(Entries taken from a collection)
════════════════════

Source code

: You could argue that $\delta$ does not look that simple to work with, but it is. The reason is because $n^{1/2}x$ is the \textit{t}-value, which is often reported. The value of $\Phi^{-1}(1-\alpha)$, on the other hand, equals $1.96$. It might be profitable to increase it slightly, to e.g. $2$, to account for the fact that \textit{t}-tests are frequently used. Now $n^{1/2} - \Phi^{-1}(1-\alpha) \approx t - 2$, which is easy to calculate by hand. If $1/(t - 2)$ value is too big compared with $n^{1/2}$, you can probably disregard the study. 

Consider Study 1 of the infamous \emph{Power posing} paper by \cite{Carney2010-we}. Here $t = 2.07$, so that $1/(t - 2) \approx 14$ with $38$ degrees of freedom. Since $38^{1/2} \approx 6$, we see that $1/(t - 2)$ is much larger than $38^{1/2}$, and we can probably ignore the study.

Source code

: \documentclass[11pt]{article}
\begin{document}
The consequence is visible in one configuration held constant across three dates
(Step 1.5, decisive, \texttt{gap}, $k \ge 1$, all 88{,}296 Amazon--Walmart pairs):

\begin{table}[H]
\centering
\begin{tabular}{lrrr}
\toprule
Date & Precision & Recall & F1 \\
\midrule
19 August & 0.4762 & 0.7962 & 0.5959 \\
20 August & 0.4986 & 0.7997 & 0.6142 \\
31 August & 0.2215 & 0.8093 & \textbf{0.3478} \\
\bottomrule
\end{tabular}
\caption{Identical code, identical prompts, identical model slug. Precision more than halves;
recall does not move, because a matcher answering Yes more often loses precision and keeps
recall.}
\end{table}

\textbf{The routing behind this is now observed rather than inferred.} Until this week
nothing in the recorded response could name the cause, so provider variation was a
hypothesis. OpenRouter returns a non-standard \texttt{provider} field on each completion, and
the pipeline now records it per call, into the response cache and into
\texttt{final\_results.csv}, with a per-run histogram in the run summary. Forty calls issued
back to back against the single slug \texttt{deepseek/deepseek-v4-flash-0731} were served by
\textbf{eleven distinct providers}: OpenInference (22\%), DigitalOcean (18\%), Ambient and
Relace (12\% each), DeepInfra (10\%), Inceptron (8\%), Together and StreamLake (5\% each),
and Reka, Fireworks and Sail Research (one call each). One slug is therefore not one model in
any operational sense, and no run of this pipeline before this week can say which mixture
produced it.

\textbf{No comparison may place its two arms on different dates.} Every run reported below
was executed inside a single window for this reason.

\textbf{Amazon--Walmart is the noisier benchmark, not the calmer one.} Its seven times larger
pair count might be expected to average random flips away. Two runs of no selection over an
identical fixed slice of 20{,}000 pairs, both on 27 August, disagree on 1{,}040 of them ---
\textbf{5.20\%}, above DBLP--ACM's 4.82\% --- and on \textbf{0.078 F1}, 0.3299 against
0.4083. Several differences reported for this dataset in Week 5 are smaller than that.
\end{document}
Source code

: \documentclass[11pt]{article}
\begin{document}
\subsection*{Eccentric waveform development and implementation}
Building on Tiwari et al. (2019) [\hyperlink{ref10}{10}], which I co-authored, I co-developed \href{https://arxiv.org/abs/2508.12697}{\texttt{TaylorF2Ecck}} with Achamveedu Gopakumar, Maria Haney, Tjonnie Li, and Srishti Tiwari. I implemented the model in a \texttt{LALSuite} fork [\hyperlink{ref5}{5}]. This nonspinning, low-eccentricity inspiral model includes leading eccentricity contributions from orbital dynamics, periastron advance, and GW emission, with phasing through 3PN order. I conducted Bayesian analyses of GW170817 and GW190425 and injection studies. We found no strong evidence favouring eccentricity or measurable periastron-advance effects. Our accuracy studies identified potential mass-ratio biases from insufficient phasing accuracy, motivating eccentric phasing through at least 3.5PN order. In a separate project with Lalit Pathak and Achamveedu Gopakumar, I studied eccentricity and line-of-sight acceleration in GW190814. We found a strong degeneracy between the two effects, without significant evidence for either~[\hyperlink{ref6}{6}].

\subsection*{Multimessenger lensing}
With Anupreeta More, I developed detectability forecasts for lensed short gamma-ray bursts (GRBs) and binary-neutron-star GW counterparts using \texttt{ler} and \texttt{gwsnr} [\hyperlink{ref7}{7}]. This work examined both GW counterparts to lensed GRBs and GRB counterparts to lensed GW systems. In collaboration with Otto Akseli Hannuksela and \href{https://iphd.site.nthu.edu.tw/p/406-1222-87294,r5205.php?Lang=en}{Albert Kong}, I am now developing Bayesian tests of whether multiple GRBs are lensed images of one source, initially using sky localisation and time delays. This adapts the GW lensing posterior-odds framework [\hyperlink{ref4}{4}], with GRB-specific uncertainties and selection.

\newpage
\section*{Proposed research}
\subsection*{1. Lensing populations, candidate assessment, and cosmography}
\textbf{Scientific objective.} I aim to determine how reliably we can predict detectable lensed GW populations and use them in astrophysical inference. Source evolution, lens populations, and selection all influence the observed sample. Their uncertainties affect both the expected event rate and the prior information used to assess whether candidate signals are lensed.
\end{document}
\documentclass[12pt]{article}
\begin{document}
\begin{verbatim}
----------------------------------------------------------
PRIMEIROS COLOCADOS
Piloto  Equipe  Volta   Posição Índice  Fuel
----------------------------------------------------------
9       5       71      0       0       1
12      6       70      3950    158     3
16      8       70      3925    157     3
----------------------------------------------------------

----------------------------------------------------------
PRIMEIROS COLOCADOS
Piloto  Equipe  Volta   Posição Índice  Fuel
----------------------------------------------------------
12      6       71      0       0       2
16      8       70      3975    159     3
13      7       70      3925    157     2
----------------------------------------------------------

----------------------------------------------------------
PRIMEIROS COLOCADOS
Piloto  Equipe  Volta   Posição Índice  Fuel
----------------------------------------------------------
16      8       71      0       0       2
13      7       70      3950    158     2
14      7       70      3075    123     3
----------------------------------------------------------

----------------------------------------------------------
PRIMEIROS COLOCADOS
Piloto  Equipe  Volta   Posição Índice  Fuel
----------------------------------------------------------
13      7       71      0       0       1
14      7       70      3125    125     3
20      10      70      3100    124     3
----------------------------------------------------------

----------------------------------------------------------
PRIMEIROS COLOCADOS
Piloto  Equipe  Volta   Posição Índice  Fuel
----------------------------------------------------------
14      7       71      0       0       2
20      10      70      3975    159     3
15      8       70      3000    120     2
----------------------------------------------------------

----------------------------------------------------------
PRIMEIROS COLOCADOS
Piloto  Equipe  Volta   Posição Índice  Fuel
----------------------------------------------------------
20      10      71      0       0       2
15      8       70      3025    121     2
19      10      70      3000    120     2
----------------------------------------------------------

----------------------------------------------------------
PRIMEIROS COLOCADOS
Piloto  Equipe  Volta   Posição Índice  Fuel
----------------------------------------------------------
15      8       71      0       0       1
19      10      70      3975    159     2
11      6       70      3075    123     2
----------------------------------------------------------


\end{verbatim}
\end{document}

════════════════════

### Action item
Work through the entries, filtering for the string "probably", and copy each line that holds it.

### Solution below
: You could argue that $\delta$ does not look that simple to work with, but it is. The reason is because $n^{1/2}x$ is the \textit{t}-value, which is often reported. The value of $\Phi^{-1}(1-\alpha)$, on the other hand, equals $1.96$. It might be profitable to increase it slightly, to e.g. $2$, to account for the fact that \textit{t}-tests are frequently used. Now $n^{1/2} - \Phi^{-1}(1-\alpha) \approx t - 2$, which is easy to calculate by hand. If $1/(t - 2)$ value is too big compared with $n^{1/2}$, you can probably disregard the study. 
Consider Study 1 of the infamous \emph{Power posing} paper by \cite{Carney2010-we}. Here $t = 2.07$, so that $1/(t - 2) \approx 14$ with $38$ degrees of freedom. Since $38^{1/2} \approx 6$, we see that $1/(t - 2)$ is much larger than $38^{1/2}$, and we can probably ignore the study.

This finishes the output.